> THE TASK
Copy the entries exactly, leaving out nothing.

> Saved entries
* * * * * * *

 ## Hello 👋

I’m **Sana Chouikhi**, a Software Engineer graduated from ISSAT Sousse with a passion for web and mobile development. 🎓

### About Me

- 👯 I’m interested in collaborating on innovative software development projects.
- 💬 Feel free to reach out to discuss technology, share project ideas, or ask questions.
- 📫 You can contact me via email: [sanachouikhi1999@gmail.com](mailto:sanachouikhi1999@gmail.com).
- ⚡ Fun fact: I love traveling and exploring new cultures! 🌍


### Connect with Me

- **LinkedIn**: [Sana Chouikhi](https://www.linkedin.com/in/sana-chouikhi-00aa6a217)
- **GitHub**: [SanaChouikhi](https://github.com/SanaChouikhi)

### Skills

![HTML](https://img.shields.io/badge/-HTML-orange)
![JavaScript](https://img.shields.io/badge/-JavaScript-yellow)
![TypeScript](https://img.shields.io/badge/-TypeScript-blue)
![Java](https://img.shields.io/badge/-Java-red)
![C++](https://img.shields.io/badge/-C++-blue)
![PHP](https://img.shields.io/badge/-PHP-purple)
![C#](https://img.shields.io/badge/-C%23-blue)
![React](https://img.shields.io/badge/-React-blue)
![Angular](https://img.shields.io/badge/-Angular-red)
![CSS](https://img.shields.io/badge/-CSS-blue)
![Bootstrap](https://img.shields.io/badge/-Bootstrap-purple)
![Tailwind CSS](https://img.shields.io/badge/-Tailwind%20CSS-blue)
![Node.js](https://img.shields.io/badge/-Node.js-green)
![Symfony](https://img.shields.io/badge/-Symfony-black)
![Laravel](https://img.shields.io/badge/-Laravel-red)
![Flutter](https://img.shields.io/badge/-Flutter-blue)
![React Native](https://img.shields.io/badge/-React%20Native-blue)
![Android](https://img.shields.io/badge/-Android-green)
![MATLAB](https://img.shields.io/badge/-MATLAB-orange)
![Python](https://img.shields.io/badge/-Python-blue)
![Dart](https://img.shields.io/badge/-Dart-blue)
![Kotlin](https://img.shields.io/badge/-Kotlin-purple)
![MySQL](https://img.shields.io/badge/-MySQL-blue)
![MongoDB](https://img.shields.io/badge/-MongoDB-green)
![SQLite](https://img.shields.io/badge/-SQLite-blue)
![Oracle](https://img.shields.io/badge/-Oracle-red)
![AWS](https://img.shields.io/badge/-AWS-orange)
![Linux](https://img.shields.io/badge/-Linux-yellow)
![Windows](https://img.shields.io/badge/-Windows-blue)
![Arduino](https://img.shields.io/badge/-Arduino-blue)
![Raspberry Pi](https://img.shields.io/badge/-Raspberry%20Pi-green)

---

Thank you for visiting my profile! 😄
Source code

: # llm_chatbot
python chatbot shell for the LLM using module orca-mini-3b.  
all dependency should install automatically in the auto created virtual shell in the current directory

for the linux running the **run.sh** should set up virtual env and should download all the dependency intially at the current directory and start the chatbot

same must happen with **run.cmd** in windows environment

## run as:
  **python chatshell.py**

* * * * * * *

> ANSWER SECTION
 ## Hello 👋

I’m **Sana Chouikhi**, a Software Engineer graduated from ISSAT Sousse with a passion for web and mobile development. 🎓

### About Me

- 👯 I’m interested in collaborating on innovative software development projects.
- 💬 Feel free to reach out to discuss technology, share project ideas, or ask questions.
- 📫 You can contact me via email: [sanachouikhi1999@gmail.com](mailto:sanachouikhi1999@gmail.com).
- ⚡ Fun fact: I love traveling and exploring new cultures! 🌍


### Connect with Me

- **LinkedIn**: [Sana Chouikhi](https://www.linkedin.com/in/sana-chouikhi-00aa6a217)
- **GitHub**: [SanaChouikhi](https://github.com/SanaChouikhi)

### Skills

![HTML](https://img.shields.io/badge/-HTML-orange)
![JavaScript](https://img.shields.io/badge/-JavaScript-yellow)
![TypeScript](https://img.shields.io/badge/-TypeScript-blue)
![Java](https://img.shields.io/badge/-Java-red)
![C++](https://img.shields.io/badge/-C++-blue)
![PHP](https://img.shields.io/badge/-PHP-purple)
![C#](https://img.shields.io/badge/-C%23-blue)
![React](https://img.shields.io/badge/-React-blue)
![Angular](https://img.shields.io/badge/-Angular-red)
![CSS](https://img.shields.io/badge/-CSS-blue)
![Bootstrap](https://img.shields.io/badge/-Bootstrap-purple)
![Tailwind CSS](https://img.shields.io/badge/-Tailwind%20CSS-blue)
![Node.js](https://img.shields.io/badge/-Node.js-green)
![Symfony](https://img.shields.io/badge/-Symfony-black)
![Laravel](https://img.shields.io/badge/-Laravel-red)
![Flutter](https://img.shields.io/badge/-Flutter-blue)
![React Native](https://img.shields.io/badge/-React%20Native-blue)
![Android](https://img.shields.io/badge/-Android-green)
![MATLAB](https://img.shields.io/badge/-MATLAB-orange)
![Python](https://img.shields.io/badge/-Python-blue)
![Dart](https://img.shields.io/badge/-Dart-blue)
![Kotlin](https://img.shields.io/badge/-Kotlin-purple)
![MySQL](https://img.shields.io/badge/-MySQL-blue)
![MongoDB](https://img.shields.io/badge/-MongoDB-green)
![SQLite](https://img.shields.io/badge/-SQLite-blue)
![Oracle](https://img.shields.io/badge/-Oracle-red)
![AWS](https://img.shields.io/badge/-AWS-orange)
![Linux](https://img.shields.io/badge/-Linux-yellow)
![Windows](https://img.shields.io/badge/-Windows-blue)
![Arduino](https://img.shields.io/badge/-Arduino-blue)
![Raspberry Pi](https://img.shields.io/badge/-Raspberry%20Pi-green)

---

Thank you for visiting my profile! 😄
Source code

: # llm_chatbot
python chatbot shell for the LLM using module orca-mini-3b.  
all dependency should install automatically in the auto created virtual shell in the current directory

for the linux running the **run.sh** should set up virtual env and should download all the dependency intially at the current directory and start the chatbot

same must happen with **run.cmd** in windows environment

## run as:
  **python chatshell.py**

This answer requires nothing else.